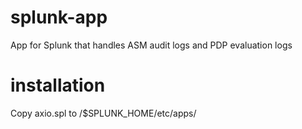 # splunk-app
App for Splunk that handles ASM audit logs and PDP evaluation logs

# installation
Copy axio.spl to /$SPLUNK_HOME/etc/apps/
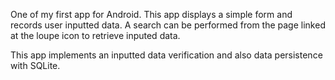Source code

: One of my first app for Android. This app displays a simple form and records user inputted data. 
A search can be performed from the page linked at the loupe icon to retrieve inputed data.

This app implements an inputted data verification and also data persistence with SQLite.

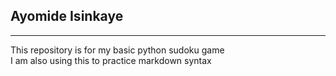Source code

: ## Ayomide Isinkaye
---
This repository is for my basic python sudoku game       
I am also using this to practice markdown syntax

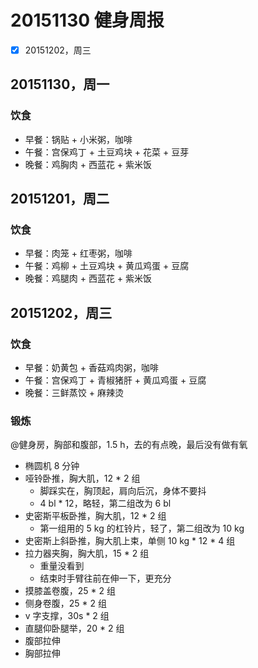 # 20151130 健身周报

- [x] 20151202，周三  


## 20151130，周一

### 饮食

- 早餐：锅贴 + 小米粥，咖啡
- 午餐：宫保鸡丁 + 土豆鸡块 + 花菜 + 豆芽
- 晚餐：鸡胸肉 + 西蓝花 + 紫米饭

## 20151201，周二

### 饮食

- 早餐：肉笼 + 红枣粥，咖啡
- 午餐：鸡柳 + 土豆鸡块 + 黄瓜鸡蛋 + 豆腐
- 晚餐：鸡腿肉 + 西蓝花 + 紫米饭

## 20151202，周三

### 饮食

- 早餐：奶黄包 + 香菇鸡肉粥，咖啡
- 午餐：宫保鸡丁 + 青椒猪肝 + 黄瓜鸡蛋 + 豆腐
- 晚餐：三鲜蒸饺 + 麻辣烫

### 锻炼

@健身房，胸部和腹部，1.5 h，去的有点晚，最后没有做有氧

- 椭圆机 8 分钟
- 哑铃卧推，胸大肌，12 * 2 组
	+ 脚踩实在，胸顶起，肩向后沉，身体不要抖
	+ 4 bl * 12，略轻，第二组改为 6 bl
- 史密斯平板卧推，胸大肌，12 * 2 组
	+ 第一组用的 5 kg 的杠铃片，轻了，第二组改为 10 kg
- 史密斯上斜卧推，胸大肌上束，单侧 10 kg * 12 * 4 组
- 拉力器夹胸，胸大肌，15 * 2 组
	+ 重量没看到
	+ 结束时手臂往前在伸一下，更充分
- 摸膝盖卷腹，25 * 2 组
- 侧身卷腹，25 * 2 组
- v 字支撑，30s * 2 组
- 直腿仰卧腿举，20 * 2 组
- 腹部拉伸
- 胸部拉伸
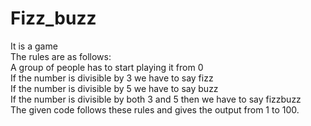 # Fizz_buzz
It is a game<br>
The rules are as follows:<br>
A group of people has to start playing it from 0<br>
If the number is divisible by 3 we have to say fizz<br>
If the number is divisible by 5 we have to say buzz<br>
If the number is divisible by both 3 and 5 then we have to say fizzbuzz<br>
The given code follows these rules and gives the output from 1 to 100.
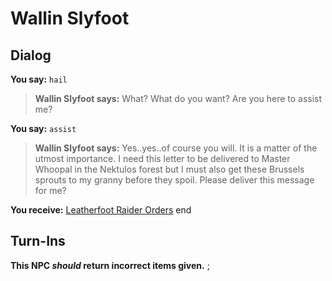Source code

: # Wallin Slyfoot
## Dialog

**You say:** `hail`



>**Wallin Slyfoot says:** What? What do you want? Are you here to assist me?

**You say:** `assist`



>**Wallin Slyfoot says:** Yes..yes..of course you will. It is a matter of the utmost importance. I need this letter to be delivered to Master Whoopal in the Nektulos forest but I must also get these Brussels sprouts to my granny before they spoil. Please deliver this message for me?


**You receive:**  [Leatherfoot Raider Orders](/item/18957)
end

## Turn-Ins



**This NPC *should* return incorrect items given.**
;

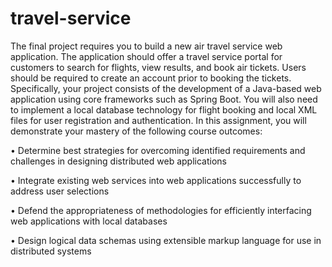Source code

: # travel-service

The final project requires you to build a new air travel service web application.
The application should offer a travel service portal for customers to search for flights, view results, and book air tickets.
Users should be required to create an account prior to booking the tickets.
Specifically, your project consists of the development of a Java-based web application using core frameworks such as Spring Boot. 
You will also need to implement a local database technology for flight booking and local XML files for user registration and authentication. 
In this assignment, you will demonstrate your mastery of the following course outcomes:

• Determine best strategies for overcoming identified requirements and challenges in designing distributed web applications

• Integrate existing web services into web applications successfully to address user selections

• Defend the appropriateness of methodologies for efficiently interfacing web applications with local databases

• Design logical data schemas using extensible markup language for use in distributed systems


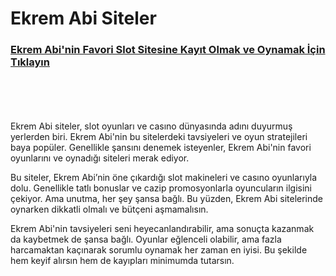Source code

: # Ekrem Abi Siteler

### [**Ekrem Abi'nin Favori Slot Sitesine Kayıt Olmak ve Oynamak İçin Tıklayın**](https://cutt.ly/DeRaD8dr)

<br>
<br>
<br>
<br>
Ekrem Abi siteler, slot oyunları ve casıno dünyasında adını duyurmuş yerlerden biri. Ekrem Abi'nin bu sitelerdeki tavsiyeleri ve oyun stratejileri baya popüler. Genellikle şansını denemek isteyenler, Ekrem Abi'nin favori oyunlarını ve oynadığı siteleri merak ediyor.

Bu siteler, Ekrem Abi’nin öne çıkardığı slot makineleri ve casıno oyunlarıyla dolu. Genellikle tatlı bonuslar ve cazip promosyonlarla oyuncuların ilgisini çekiyor. Ama unutma, her şey şansa bağlı. Bu yüzden, Ekrem Abi sitelerinde oynarken dikkatli olmalı ve bütçeni aşmamalısın.

Ekrem Abi'nin tavsiyeleri seni heyecanlandırabilir, ama sonuçta kazanmak da kaybetmek de şansa bağlı. Oyunlar eğlenceli olabilir, ama fazla harcamaktan kaçınarak sorumlu oynamak her zaman en iyisi. Bu şekilde hem keyif alırsın hem de kayıpları minimumda tutarsın.
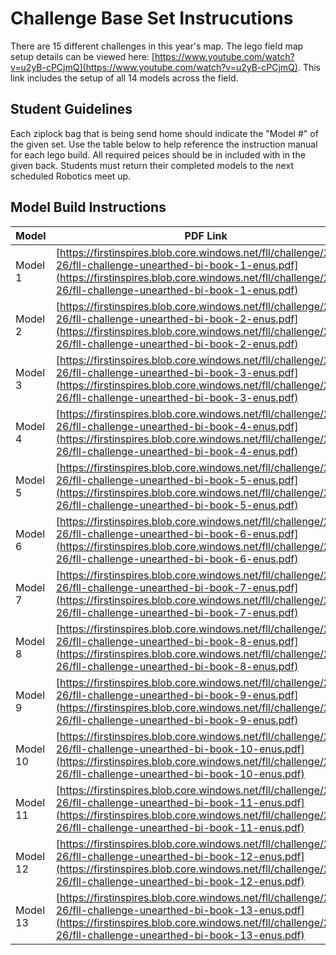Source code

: # Challenge Base Set Instrucutions

There are 15 different challenges in this year's map. The lego field map setup details can be viewed here: [https://www.youtube.com/watch?v=u2yB-cPCjmQ](https://www.youtube.com/watch?v=u2yB-cPCjmQ). This link includes the setup of all 14 models across the field.


## Student Guidelines

Each ziplock bag that is being send home should indicate the "Model #" of the given set. Use the table below to help reference the instruction manual for each lego build. All required peices should be in included with in the given back. Students must return their completed models to the next scheduled Robotics meet up.


## Model Build Instructions


| **Model** | **PDF Link**                                                                                                                                                                                                                          | **Notes** |
| :---------- | --------------------------------------------------------------------------------------------------------------------------------------------------------------------------------------------------------------------------------------- | ----------- |
| Model 1   | [https://firstinspires.blob.core.windows.net/fll/challenge/2025-26/fll-challenge-unearthed-bi-book-1-enus.pdf](https://firstinspires.blob.core.windows.net/fll/challenge/2025-26/fll-challenge-unearthed-bi-book-1-enus.pdf)          |           |
| Model 2   | [https://firstinspires.blob.core.windows.net/fll/challenge/2025-26/fll-challenge-unearthed-bi-book-2-enus.pdf](https://firstinspires.blob.core.windows.net/fll/challenge/2025-26/fll-challenge-unearthed-bi-book-2-enus.pdf)          |           |
| Model 3   | [https://firstinspires.blob.core.windows.net/fll/challenge/2025-26/fll-challenge-unearthed-bi-book-3-enus.pdf](https://firstinspires.blob.core.windows.net/fll/challenge/2025-26/fll-challenge-unearthed-bi-book-3-enus.pdf)          |           |
| Model 4   | [https://firstinspires.blob.core.windows.net/fll/challenge/2025-26/fll-challenge-unearthed-bi-book-4-enus.pdf](https://firstinspires.blob.core.windows.net/fll/challenge/2025-26/fll-challenge-unearthed-bi-book-4-enus.pdf)          |           |
| Model 5   | [https://firstinspires.blob.core.windows.net/fll/challenge/2025-26/fll-challenge-unearthed-bi-book-5-enus.pdf](https://firstinspires.blob.core.windows.net/fll/challenge/2025-26/fll-challenge-unearthed-bi-book-5-enus.pdf)          |           |
| Model 6   | [https://firstinspires.blob.core.windows.net/fll/challenge/2025-26/fll-challenge-unearthed-bi-book-6-enus.pdf](https://firstinspires.blob.core.windows.net/fll/challenge/2025-26/fll-challenge-unearthed-bi-book-6-enus.pdf)          |           |
| Model 7   | [https://firstinspires.blob.core.windows.net/fll/challenge/2025-26/fll-challenge-unearthed-bi-book-7-enus.pdf](https://firstinspires.blob.core.windows.net/fll/challenge/2025-26/fll-challenge-unearthed-bi-book-7-enus.pdf)          |           |
| Model 8   | [https://firstinspires.blob.core.windows.net/fll/challenge/2025-26/fll-challenge-unearthed-bi-book-8-enus.pdf](https://firstinspires.blob.core.windows.net/fll/challenge/2025-26/fll-challenge-unearthed-bi-book-8-enus.pdf)          |           |
| Model 9   | [https://firstinspires.blob.core.windows.net/fll/challenge/2025-26/fll-challenge-unearthed-bi-book-9-enus.pdf](https://firstinspires.blob.core.windows.net/fll/challenge/2025-26/fll-challenge-unearthed-bi-book-9-enus.pdf)          |           |
| Model 10  | [https://firstinspires.blob.core.windows.net/fll/challenge/2025-26/fll-challenge-unearthed-bi-book-10-enus.pdf](https://firstinspires.blob.core.windows.net/fll/challenge/2025-26/fll-challenge-unearthed-bi-book-10-enus.pdf)        |           |
| Model 11  | [https://firstinspires.blob.core.windows.net/fll/challenge/2025-26/fll-challenge-unearthed-bi-book-11-enus.pdf](https://firstinspires.blob.core.windows.net/fll/challenge/2025-26/fll-challenge-unearthed-bi-book-11-enus.pdf)        |           |
| Model 12  | [https://firstinspires.blob.core.windows.net/fll/challenge/2025-26/fll-challenge-unearthed-bi-book-12-enus.pdf](https://firstinspires.blob.core.windows.net/fll/challenge/2025-26/fll-challenge-unearthed-bi-book-12-enus.pdf)        |           |
| Model 13  | [https://firstinspires.blob.core.windows.net/fll/challenge/2025-26/fll-challenge-unearthed-bi-book-13-enus.pdf](https://firstinspires.blob.core.windows.net/fll/challenge/2025-26/fll-challenge-unearthed-bi-book-13-enus.pdf)        |           |
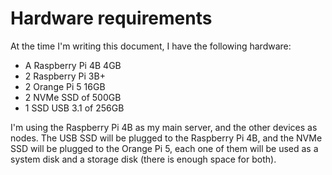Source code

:# Hardware requirements

At the time I'm writing this document, I have the following hardware:

- A Raspberry Pi 4B 4GB
- 2 Raspberry Pi 3B+
- 2 Orange Pi 5 16GB
- 2 NVMe SSD of 500GB
- 1 SSD USB 3.1 of 256GB

I'm using the Raspberry Pi 4B as my main server, and the other devices as nodes. The USB SSD will be plugged to the Raspberry Pi 4B, and the NVMe SSD will be plugged to the Orange Pi 5,
each one of them will be used as a system disk and a storage disk (there is enough space for both).
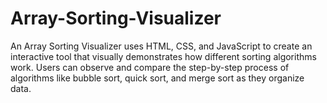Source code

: # Array-Sorting-Visualizer
An Array Sorting Visualizer uses HTML, CSS, and JavaScript to create an interactive tool that visually demonstrates how different sorting algorithms work. Users can observe and compare the step-by-step process of algorithms like bubble sort, quick sort, and merge sort as they organize data.
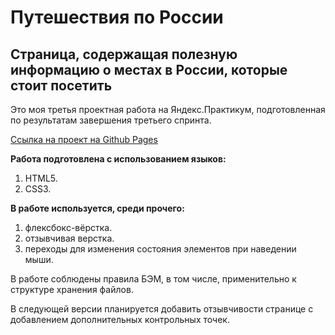 # Путешествия по России
## Страница, содержащая полезную информацию о местах в России, которые стоит посетить

Это моя третья проектная работа на Яндекс.Практикум, подготовленная по результатам завершения третьего спринта.

[Ссылка на проект на Github Pages](https://alyonag-tech.github.io/russian-travel/)

**Работа подготовлена с использованием языков:** 

1. HTML5.
2. CSS3.

**В работе используется, среди прочего:** 

1. флексбокс-вёрстка.
2. отзывчивая верстка.
3. переходы для изменения состояния элементов при наведении мыши.
 

В работе соблюдены правила БЭМ, в том числе, применительно к структуре хранения файлов. 

В следующей версии планируется добавить отзывчивости странице с добавлением дополнительных контрольных точек.



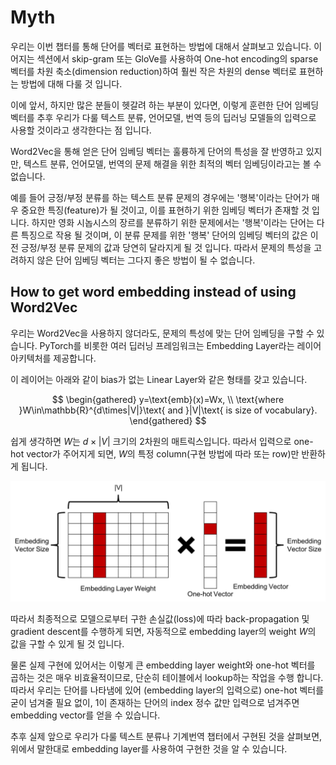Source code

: # Myth

우리는 이번 챕터를 통해 단어를 벡터로 표현하는 방법에 대해서 살펴보고 있습니다. 이어지는 섹션에서 skip-gram 또는 GloVe를 사용하여 One-hot encoding의 sparse 벡터를 차원 축소(dimension reduction)하여 훨씬 작은 차원의 dense 벡터로 표현하는 방법에 대해 다룰 것 입니다. 

이에 앞서, 하지만 많은 분들이 헷갈려 하는 부분이 있다면, 이렇게 훈련한 단어 임베딩 벡터를 추후 우리가 다룰 텍스트 분류, 언어모델, 번역 등의 딥러닝 모델들의 입력으로 사용할 것이라고 생각한다는 점 입니다.

Word2Vec을 통해 얻은 단어 임베딩 벡터는 훌륭하게 단어의 특성을 잘 반영하고 있지만, 텍스트 분류, 언어모델, 번역의 문제 해결을 위한 최적의 벡터 임베딩이라고는 볼 수 없습니다.

예를 들어 긍정/부정 분류를 하는 텍스트 분류 문제의 경우에는 '행복'이라는 단어가 매우 중요한 특징(feature)가 될 것이고, 이를 표현하기 위한 임베딩 벡터가 존재할 것 입니다. 하지만 영화 시놉시스의 장르를 분류하기 위한 문제에서는 '행복'이라는 단어는 다른 특징으로 작용 될 것이며, 이 분류 문제를 위한 '행복' 단어의 임베딩 벡터의 값은 이전 긍정/부정 분류 문제의 값과 당연히 달라지게 될 것 입니다. 따라서 문제의 특성을 고려하지 않은 단어 임베딩 벡터는 그다지 좋은 방법이 될 수 없습니다.

## How to get word embedding instead of using Word2Vec

우리는 Word2Vec을 사용하지 않더라도, 문제의 특성에 맞는 단어 임베딩을 구할 수 있습니다. PyTorch를 비롯한 여러 딥러닝 프레임워크는 Embedding Layer라는 레이어 아키텍처를 제공합니다.

이 레이어는 아래와 같이 bias가 없는 Linear Layer와 같은 형태를 갖고 있습니다.

$$
\begin{gathered}
y=\text{emb}(x)=Wx, \\
\text{where }W\in\mathbb{R}^{d\times|V|}\text{ and }|V|\text{ is size of vocabulary}.
\end{gathered}
$$

쉽게 생각하면 $W$는 $d\times|V|$ 크기의 2차원의 매트릭스입니다. 따라서 입력으로 one-hot vector가 주어지게 되면, $W$의 특정 column(구현 방법에 따라 또는 row)만 반환하게 됩니다.

![](../assets/w2v-embedding-layer.png)

따라서 최종적으로 모델으로부터 구한 손실값(loss)에 따라 back-propagation 및 gradient descent를 수행하게 되면, 자동적으로 embedding layer의 weight $W$의 값을 구할 수 있게 될 것 입니다.

물론 실제 구현에 있어서는 이렇게 큰 embedding layer weight와 one-hot 벡터를 곱하는 것은 매우 비효율적이므로, 단순히 테이블에서 lookup하는 작업을 수행 합니다. 따라서 우리는 단어를 나타냄에 있어 (embedding layer의 입력으로) one-hot 벡터를 굳이 넘겨줄 필요 없이, $1$이 존재하는 단어의 index 정수 값만 입력으로 넘겨주면 embedding vector를 얻을 수 있습니다.

추후 실제 앞으로 우리가 다룰 텍스트 분류나 기계번역 챕터에서 구현된 것을 살펴보면, 위에서 말한대로 embedding layer를 사용하여 구현한 것을 알 수 있습니다.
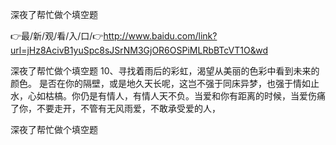 深夜了帮忙做个填空题

👉最/新/观/看/入/口/👉http://www.baidu.com/link?url=jHz8AcivB1yuSpc8sJSrNM3GjOR6OSPiMLRbBTcVT1O&wd

深夜了帮忙做个填空题	10、寻找着雨后的彩虹，渴望从美丽的色彩中看到未来的颜色。
是否在你的隔壁，或是地久天长呢，这岂不强于同床异梦，也强于情如止水，心如枯槁。你仍是有情人，有情人天不负。当爱和你有距离的时候，当爱伤痛了你，不要走开，不管有无风雨爱，不敢承受爱的人，


深夜了帮忙做个填空题
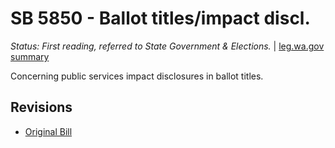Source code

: # SB 5850 - Ballot titles/impact discl.
*Status: First reading, referred to State Government & Elections.* | [leg.wa.gov summary](https://app.leg.wa.gov/billsummary?BillNumber=5850&Year=2021)

Concerning public services impact disclosures in ballot titles.

## Revisions
* [Original Bill](1/)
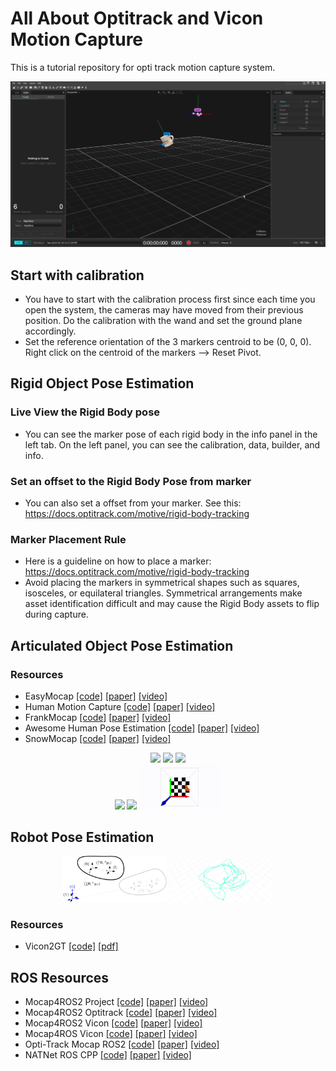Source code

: # All About Optitrack and Vicon Motion Capture
This is a tutorial repository for opti track motion capture system.

[![](media/mocap.png)](https://youtu.be/VcUyDthACsI) 

## Start with calibration
- You have to start with the calibration process first since each time you open the system, the cameras may have moved from their previous position. Do the calibration with the wand and set the ground plane accordingly.
- Set the reference orientation of the 3 markers centroid to be (0, 0, 0). Right click on the centroid of the markers --> Reset Pivot.

## Rigid Object Pose Estimation
### Live View the Rigid Body pose
- You can see the marker pose of each rigid body in the info panel in the left tab. On the left panel, you can see the calibration, data, builder, and info.

### Set an offset to the Rigid Body Pose from marker
- You can also set a offset from your marker. See this: https://docs.optitrack.com/motive/rigid-body-tracking

### Marker Placement Rule
- Here is a guideline on how to place a marker: https://docs.optitrack.com/motive/rigid-body-tracking
- Avoid placing the markers in symmetrical shapes such as squares, isosceles, or equilateral triangles. Symmetrical arrangements make asset identification difficult and may cause the Rigid Body assets to flip during capture.

## Articulated Object Pose Estimation

### Resources
- EasyMocap [[code]](https://github.com/zju3dv/EasyMocap) [[paper]]() [[video]]()
- Human Motion Capture [[code]](https://github.com/visonpon/human-motion-capture) [[paper]]() [[video]]()
- FrankMocap [[code]](https://github.com/facebookresearch/frankmocap) [[paper]]() [[video]]() 
- Awesome Human Pose Estimation [[code]](https://github.com/wangzheallen/awesome-human-pose-estimation) [[paper]]() [[video]]()
- SnowMocap [[code]](https://github.com/liaochikon/SnowMocap) [[paper]]() [[video]]() 

<div align="center">
    <img src="media/skel-body25.gif" width="26%">
    <img src="media/skel-total.gif" width="26%">
    <img src="media/skel-multi.gif" width="26%">
</div>

<div align="center">
    <img src="media/mesh-smpl.gif" width="26%">
    <img src="media/mesh-smplx.gif" width="26%">
    <img src="media/mesh-manol.gif" width="26%">
</div>

## Robot Pose Estimation

<div align="center">
    <img src="media/frames.png" width="33%">
    <img src="media/traj.png" width="33%">
</div>

### Resources 
- Vicon2GT [[code]](https://github.com/rpng/vicon2gt) [[pdf]]()

## ROS Resources
- Mocap4ROS2 Project [[code]](https://github.com/MOCAP4ROS2-Project) [[paper]]() [[video]]() 
- Mocap4ROS2 Optitrack [[code]](https://github.com/MOCAP4ROS2-Project/mocap4ros2_optitrack) [[paper]]() [[video]]()
- Mocap4ROS2 Vicon [[code]](https://github.com/MOCAP4ROS2-Project/mocap4ros2_vicon) [[paper]]() [[video]]() 
- Mocap4ROS Vicon [[code]](https://github.com/IntelligentRoboticsLabs/mocap4ros_vicon) [[paper]]() [[video]]()
- Opti-Track Mocap ROS2 [[code]](https://github.com/tud-phi/ros2-mocap_optitrack) [[paper]]() [[video]]()
- NATNet ROS CPP [[code]](https://github.com/ArghyaChatterjee/natnet_ros_cpp) [[paper]]() [[video]]() 

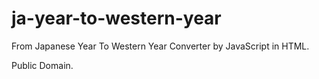 # ja-year-to-western-year
From Japanese Year To Western Year Converter by JavaScript in HTML.

Public Domain.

#### REQUIRED ACTION
From the listing above, pick out each line where the word "第二组改为" appears.

#### OUTPUT OF THE EXERCISE
	+ 4 bl * 12，略轻，第二组改为 6 bl
	+ 第一组用的 5 kg 的杠铃片，轻了，第二组改为 10 kg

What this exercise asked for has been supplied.